Luckily I now have 4 gigs of ram, so Im able to open my image files without going several gigs into page file .


----------



## tkpenalty (Jun 17, 2007)

^Makes several gigabyte large PS files which are like 10k pixels by 10k pixels...


----------



## ex_reven (Jun 17, 2007)

tkpenalty said:


> ^Makes several gigabyte large PS files which are like 10k pixels by 10k pixels...



and im not even working at professional grade quality...
If I was, the file size/ram usage doubles again.

General System Use - 1 Gig
Gaming - 2 Gigs
Graphics work/CAD/Large amounts of Video Editing - 2 to 8gb


----------



## hat (Jun 17, 2007)

I'm a gamer. I use 1GB of PC3200. The most advanced game I own though is Doom 3... I may be getting Battlefield 2 soon though, but that runs fine on my dad's slower system.


----------



## Pinchy (Jun 17, 2007)

Yeah, Battlefield will probably be the only game atm that needs over 1GB to play properly (that ive played). Vista isnt that bad for RAM, i got it installed on 2 of my comps with 1GB of RAM and its fine, although 2GB would allow it to run a lot better.


----------



## hat (Jun 17, 2007)

I played Battlefield 2142 on this box with 1GB on medium and it ran just fine unless I was in the middle of an arty shelling.


----------



## Pinchy (Jun 17, 2007)

But how many players on each side?


----------



## hat (Jun 17, 2007)

Playing with bots, about 10 on each side.


----------



## erocker (Jun 17, 2007)

BF2142 uses over 1GB of ram. With most other common services running about 1.5 gb's of physical ram can be used.  Before I had 2GB, after I would quit the game, the music would still play for a while.  With 2GB the music quit along with the program.  That's just one example, the game runs much better with 2GB.  If I were to build a Vista rig, I would get 4GB, just because you are going to need it when a lot of these larger DX10 games come out.  Requirements are going up and up, and I'm sure we will see a need on the mainstream/gamer level that will require over 2GB.  While that may not be that case now (though it's close) 4Gb's of RAM in your system is not a bad idea at all.


----------



## hat (Jun 17, 2007)

Battlefield 2142 ran fine for me on 1GB, didn't take forever to get out of the game. I just open the console and type "quit", and of show, no music playing after the game shuts down. I tweak my system though, it uses under 100MB after a fresh boot.


----------



## erocker (Jun 17, 2007)

Sounds about right!  It must be setup to be a pure game console!  Heck, it's probablly using less resources than a Ps2!


----------



## Pinchy (Jun 17, 2007)

Yeah but hat, try playing 32 vs 32 on 1GB of RAM...doesnt work to well


----------



## hat (Jun 17, 2007)

erocker said:


> Sounds about right!  It must be setup to be a pure game console!  Heck, it's probablly using less resources than a Ps2!

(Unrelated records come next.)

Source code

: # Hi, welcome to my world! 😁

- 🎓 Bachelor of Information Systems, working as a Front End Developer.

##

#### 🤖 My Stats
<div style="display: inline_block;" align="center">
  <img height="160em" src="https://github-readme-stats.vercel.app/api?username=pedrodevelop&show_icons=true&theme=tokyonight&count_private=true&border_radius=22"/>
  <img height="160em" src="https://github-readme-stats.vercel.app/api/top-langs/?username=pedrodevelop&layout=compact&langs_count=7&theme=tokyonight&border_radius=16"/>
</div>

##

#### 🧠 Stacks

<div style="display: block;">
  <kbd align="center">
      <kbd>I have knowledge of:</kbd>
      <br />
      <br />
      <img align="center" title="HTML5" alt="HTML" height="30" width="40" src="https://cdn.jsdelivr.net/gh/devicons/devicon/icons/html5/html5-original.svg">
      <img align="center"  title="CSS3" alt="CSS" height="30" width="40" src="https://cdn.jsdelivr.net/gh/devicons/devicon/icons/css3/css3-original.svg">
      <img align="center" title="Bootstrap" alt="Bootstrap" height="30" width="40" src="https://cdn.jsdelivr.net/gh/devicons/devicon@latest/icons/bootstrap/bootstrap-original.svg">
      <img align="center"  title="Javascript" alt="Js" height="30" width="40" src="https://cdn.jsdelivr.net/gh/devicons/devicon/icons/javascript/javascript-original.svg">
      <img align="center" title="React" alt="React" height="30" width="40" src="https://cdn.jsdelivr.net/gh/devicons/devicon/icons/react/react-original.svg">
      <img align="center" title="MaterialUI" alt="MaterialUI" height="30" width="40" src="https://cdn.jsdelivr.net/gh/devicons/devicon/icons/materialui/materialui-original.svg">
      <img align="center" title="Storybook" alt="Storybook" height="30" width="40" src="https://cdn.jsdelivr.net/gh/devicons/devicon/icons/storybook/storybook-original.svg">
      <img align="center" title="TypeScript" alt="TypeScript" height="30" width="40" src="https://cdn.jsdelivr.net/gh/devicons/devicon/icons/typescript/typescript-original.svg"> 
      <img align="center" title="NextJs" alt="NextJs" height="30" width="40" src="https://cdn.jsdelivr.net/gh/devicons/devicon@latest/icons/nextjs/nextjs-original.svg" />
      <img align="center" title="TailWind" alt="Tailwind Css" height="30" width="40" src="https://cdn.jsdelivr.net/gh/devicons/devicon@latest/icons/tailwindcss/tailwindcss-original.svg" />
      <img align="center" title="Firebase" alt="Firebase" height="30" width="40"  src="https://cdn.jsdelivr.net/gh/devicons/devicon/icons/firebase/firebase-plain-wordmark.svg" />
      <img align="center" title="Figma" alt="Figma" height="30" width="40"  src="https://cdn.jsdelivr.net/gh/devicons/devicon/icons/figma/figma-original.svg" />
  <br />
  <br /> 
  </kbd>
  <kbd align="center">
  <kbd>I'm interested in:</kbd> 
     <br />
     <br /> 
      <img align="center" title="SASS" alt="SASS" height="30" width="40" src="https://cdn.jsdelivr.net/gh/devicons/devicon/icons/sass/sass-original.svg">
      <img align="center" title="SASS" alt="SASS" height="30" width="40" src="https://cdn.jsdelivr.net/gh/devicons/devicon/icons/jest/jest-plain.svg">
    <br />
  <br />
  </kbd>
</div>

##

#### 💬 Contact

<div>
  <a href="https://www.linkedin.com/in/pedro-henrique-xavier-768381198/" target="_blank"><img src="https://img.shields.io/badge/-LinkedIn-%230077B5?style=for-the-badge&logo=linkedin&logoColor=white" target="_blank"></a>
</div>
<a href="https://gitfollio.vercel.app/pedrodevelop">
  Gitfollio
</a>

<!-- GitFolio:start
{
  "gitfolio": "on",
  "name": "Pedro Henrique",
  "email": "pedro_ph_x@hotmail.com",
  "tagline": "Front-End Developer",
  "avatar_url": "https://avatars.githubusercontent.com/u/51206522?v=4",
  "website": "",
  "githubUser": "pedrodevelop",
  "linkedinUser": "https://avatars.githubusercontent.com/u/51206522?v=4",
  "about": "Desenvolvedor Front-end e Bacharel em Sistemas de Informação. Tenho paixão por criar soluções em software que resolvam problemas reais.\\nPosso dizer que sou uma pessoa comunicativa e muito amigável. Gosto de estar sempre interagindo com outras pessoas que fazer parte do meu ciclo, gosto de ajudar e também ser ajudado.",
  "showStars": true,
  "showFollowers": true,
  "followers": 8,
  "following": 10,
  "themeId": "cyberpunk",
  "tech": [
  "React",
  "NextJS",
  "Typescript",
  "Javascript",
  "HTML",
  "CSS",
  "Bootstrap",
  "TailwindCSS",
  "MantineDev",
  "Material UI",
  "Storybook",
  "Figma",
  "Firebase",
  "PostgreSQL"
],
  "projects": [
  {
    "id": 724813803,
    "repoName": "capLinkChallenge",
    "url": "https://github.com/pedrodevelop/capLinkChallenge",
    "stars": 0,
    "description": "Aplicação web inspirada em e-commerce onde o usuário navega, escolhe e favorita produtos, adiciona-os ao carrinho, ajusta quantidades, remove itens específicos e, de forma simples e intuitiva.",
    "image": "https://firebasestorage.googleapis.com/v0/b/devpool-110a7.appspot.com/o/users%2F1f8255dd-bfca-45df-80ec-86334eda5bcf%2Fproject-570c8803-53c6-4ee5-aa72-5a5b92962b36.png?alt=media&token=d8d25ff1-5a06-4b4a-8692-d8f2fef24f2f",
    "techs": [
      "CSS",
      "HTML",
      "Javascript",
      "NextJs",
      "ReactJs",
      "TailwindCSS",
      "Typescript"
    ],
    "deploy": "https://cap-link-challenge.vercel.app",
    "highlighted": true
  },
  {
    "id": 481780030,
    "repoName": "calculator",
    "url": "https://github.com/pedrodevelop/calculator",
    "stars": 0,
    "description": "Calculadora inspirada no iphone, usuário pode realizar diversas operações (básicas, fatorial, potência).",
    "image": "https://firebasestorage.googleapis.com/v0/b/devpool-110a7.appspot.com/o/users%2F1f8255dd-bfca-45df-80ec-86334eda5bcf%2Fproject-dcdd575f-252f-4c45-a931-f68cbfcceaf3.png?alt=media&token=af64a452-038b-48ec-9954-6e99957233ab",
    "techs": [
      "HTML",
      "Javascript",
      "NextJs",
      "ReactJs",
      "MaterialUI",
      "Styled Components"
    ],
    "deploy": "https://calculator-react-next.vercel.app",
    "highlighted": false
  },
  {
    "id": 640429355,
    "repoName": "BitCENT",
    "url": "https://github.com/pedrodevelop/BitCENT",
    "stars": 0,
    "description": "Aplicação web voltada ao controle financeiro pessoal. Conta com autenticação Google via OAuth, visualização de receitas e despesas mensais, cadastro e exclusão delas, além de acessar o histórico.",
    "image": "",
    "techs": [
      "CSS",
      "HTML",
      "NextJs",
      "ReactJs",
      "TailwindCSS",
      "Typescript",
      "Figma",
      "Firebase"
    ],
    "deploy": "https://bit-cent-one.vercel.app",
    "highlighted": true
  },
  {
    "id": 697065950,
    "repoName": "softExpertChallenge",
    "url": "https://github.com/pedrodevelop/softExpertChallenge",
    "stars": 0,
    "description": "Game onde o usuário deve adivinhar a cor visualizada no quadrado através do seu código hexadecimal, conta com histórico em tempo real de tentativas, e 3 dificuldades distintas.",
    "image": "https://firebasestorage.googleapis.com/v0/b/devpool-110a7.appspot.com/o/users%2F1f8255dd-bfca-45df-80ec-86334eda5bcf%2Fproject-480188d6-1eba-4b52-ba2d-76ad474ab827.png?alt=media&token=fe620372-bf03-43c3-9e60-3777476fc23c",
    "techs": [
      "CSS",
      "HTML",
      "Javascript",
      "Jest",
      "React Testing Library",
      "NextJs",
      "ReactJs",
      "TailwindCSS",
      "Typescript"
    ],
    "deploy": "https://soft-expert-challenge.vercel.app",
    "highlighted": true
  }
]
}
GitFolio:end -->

It functions. The only thing I can't use is regcleaner, and I have no idea why...
I have these services set to Automatic:
Cryptographic Services
DCOM Server Process Launcher
DHCP Client
Network Connections
NVIDIA Display Driver Service
Plug and Play
Remote Procedure Call (RPC)
Themes
Windows Audio
Workstation

There are set to Manual:
Application Management
IMPAI CD-Burning COM Service
Local Disk Manager
Local Disk Manager Administrative Service
Remote Procedure Call (RPC) Locator
User Privilege Service
Windows Installer

Everything else is disabled


----------



## Casheti (Jun 17, 2007)

Speaking from experience, BF2 loves ram.

1GB to 2GB did make a difference. Unfortunately my CPU is a bottleneck for my card 

And Vista seriously doesn't help lol.


----------



## hat (Jun 17, 2007)

How is that CPU a bottleneck? I don't think so.
...Why would you run Shista with all the negative hype about it?


----------



## Casheti (Jun 17, 2007)

It IS CPU bottleneck.

A friend with an X850XT and a Core 2 Duo, also with 2GB of ram, runs it all high with 4XAA.

I run high with 0XAA. Trust me this CPU holds my card back.


----------



## Pinchy (Jun 17, 2007)

The CPU would hold you back when there are a stack of bots/players. Even at 8v8 bots, it would take a lot out of the CPU (think Counter Strike Source and how when you add 8 on 8 with a P4, how much it lags)


----------



## Mussels (Jun 17, 2007)

havent read the entire thread, but being on 4GB i think i'm best qualified here - its useless. i went 4GB as a trial, and cause i'll be pushing 2GB of it onto another PC i have (once the mobo is back from RMA)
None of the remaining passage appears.